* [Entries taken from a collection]

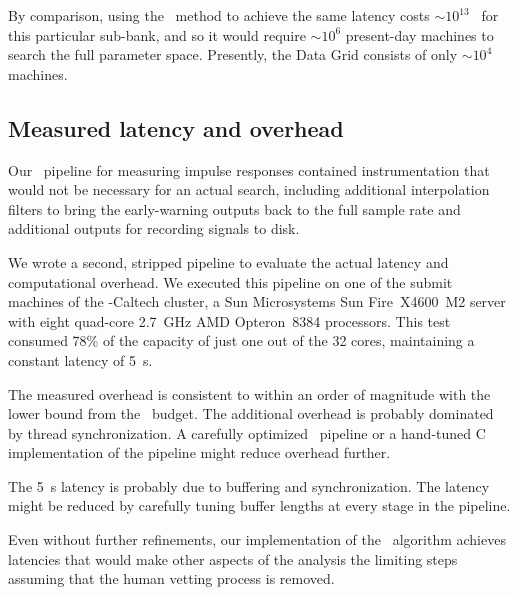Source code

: By comparison, using the \TD\ method to achieve the same latency costs
$\sim$$10^{13}$ \flops\ for this particular sub-bank, and so it would require
$\sim$$10^6$ present-day machines to search the full parameter space.
Presently, the \LIGO{} Data Grid consists of only $\sim$$10^4$ machines.

\subsection{Measured latency and overhead}

Our \gstreamer\ pipeline for measuring impulse responses contained
instrumentation that would not be necessary for an actual search, including
additional interpolation filters to bring the early-warning outputs back to the
full sample rate and additional outputs for recording signals to disk.

We wrote a second, stripped pipeline to evaluate the actual latency and
computational overhead.  We executed this pipeline on one of the submit
machines of the \LIGO-Caltech cluster, a Sun Microsystems Sun
Fire\texttrademark\ X4600~M2 server with eight quad-core 2.7~GHz AMD
Opteron\texttrademark\ 8384 processors.  This test consumed 78\% of the
capacity of just one out of the 32 cores, maintaining a constant latency of
5~s.

The measured overhead is consistent to within an order of magnitude with the
lower bound from the \flops\ budget.  The additional overhead is probably
dominated by thread synchronization.  A carefully optimized \gstreamer\
pipeline or a hand-tuned C implementation of the pipeline might reduce overhead
further.

The 5~s latency is probably due to buffering and synchronization.  The latency
might be reduced by carefully tuning buffer lengths at every stage in
the pipeline.

Even without further refinements, our implementation of the \lloid\ algorithm
achieves latencies that would make other aspects of the analysis the limiting
steps assuming that the human vetting process is removed.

* [Required action]
Copy every line from the entries that contains the word "pipeline".

* [Expected answer]
Our \gstreamer\ pipeline for measuring impulse responses contained
We wrote a second, stripped pipeline to evaluate the actual latency and
computational overhead.  We executed this pipeline on one of the submit
pipeline or a hand-tuned C implementation of the pipeline might reduce overhead
the pipeline.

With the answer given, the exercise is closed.